_WHAT TO PRODUCE_.
Within the entries below, the lines from the one with "- Hard(H): 아예 어떻게 접근 해야할지 감도 안잡히는 문제" through the one with "- 막힘이 있었던 문제는" are to be set down exactly, both ends kept.

Dataset items
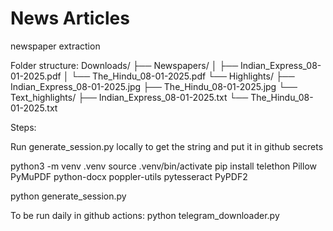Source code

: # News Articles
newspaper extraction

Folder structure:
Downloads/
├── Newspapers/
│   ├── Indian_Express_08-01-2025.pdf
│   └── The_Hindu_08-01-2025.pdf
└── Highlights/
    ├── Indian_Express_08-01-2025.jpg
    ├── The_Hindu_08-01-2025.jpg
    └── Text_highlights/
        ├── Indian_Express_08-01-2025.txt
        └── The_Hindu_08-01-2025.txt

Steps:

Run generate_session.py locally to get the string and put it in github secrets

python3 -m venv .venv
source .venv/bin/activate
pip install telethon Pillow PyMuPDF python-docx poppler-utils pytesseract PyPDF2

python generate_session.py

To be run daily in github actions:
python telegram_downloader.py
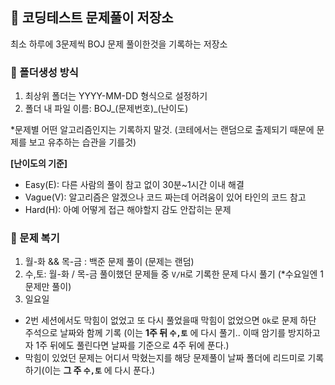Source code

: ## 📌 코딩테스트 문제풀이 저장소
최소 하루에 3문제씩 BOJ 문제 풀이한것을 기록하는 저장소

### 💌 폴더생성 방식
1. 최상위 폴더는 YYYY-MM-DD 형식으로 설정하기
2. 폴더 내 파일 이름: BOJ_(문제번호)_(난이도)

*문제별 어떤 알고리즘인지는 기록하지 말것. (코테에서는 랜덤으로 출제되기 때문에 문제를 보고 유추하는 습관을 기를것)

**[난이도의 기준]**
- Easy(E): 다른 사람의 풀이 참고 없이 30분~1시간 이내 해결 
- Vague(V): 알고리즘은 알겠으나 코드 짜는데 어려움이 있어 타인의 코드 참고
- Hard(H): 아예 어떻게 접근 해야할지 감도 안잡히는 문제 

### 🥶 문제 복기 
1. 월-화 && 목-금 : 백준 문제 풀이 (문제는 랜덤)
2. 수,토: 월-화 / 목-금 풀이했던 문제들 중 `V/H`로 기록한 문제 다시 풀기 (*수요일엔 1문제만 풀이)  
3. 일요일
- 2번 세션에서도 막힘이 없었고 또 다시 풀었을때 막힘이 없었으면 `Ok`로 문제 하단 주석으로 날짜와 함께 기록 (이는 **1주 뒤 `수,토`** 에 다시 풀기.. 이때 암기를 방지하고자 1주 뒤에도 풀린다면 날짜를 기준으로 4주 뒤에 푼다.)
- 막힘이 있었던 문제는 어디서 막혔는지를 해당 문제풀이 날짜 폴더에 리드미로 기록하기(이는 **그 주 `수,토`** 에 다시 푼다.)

* * *

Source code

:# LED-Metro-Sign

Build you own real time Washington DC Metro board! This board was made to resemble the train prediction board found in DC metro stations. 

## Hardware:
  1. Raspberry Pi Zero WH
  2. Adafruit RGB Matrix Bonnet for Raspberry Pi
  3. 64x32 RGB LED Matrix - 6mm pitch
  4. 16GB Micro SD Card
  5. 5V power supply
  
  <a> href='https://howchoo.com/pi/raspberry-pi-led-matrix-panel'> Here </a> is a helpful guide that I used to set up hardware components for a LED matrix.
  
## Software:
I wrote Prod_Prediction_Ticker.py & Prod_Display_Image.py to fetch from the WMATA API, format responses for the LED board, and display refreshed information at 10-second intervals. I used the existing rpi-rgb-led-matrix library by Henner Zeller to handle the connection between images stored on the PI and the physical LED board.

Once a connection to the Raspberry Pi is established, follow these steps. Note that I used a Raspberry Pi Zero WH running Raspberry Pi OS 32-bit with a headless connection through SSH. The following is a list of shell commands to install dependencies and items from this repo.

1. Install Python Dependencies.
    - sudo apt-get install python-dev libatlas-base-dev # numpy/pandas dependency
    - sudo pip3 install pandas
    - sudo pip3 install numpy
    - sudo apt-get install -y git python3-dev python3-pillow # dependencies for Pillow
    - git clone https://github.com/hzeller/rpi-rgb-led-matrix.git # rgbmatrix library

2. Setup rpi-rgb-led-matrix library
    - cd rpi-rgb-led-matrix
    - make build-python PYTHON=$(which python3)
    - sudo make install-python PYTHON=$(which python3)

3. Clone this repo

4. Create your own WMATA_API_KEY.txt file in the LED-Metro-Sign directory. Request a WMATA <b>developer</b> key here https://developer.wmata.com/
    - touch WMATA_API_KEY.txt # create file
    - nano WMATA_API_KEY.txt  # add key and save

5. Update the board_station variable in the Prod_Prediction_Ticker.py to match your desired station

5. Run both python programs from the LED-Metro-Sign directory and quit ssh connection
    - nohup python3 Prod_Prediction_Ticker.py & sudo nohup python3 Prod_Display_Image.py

==

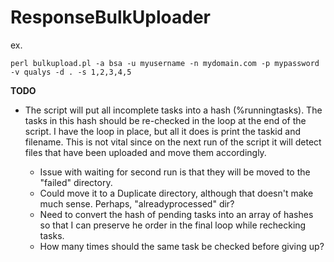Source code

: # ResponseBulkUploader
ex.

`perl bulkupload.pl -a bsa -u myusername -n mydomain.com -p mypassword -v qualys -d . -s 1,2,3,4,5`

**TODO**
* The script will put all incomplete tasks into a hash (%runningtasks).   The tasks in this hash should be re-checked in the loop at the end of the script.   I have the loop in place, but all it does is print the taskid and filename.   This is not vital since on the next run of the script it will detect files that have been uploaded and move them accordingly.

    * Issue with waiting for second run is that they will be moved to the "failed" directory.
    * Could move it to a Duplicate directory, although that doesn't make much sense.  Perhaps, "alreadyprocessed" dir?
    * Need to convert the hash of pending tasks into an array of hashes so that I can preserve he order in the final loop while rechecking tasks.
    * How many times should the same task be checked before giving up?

_EXERCISE ANSWER_.
- Hard(H): 아예 어떻게 접근 해야할지 감도 안잡히는 문제 

### 🥶 문제 복기 
1. 월-화 && 목-금 : 백준 문제 풀이 (문제는 랜덤)
2. 수,토: 월-화 / 목-금 풀이했던 문제들 중 `V/H`로 기록한 문제 다시 풀기 (*수요일엔 1문제만 풀이)  
3. 일요일
- 2번 세션에서도 막힘이 없었고 또 다시 풀었을때 막힘이 없었으면 `Ok`로 문제 하단 주석으로 날짜와 함께 기록 (이는 **1주 뒤 `수,토`** 에 다시 풀기.. 이때 암기를 방지하고자 1주 뒤에도 풀린다면 날짜를 기준으로 4주 뒤에 푼다.)
- 막힘이 있었던 문제는 어디서 막혔는지를 해당 문제풀이 날짜 폴더에 리드미로 기록하기(이는 **그 주 `수,토`** 에 다시 푼다.)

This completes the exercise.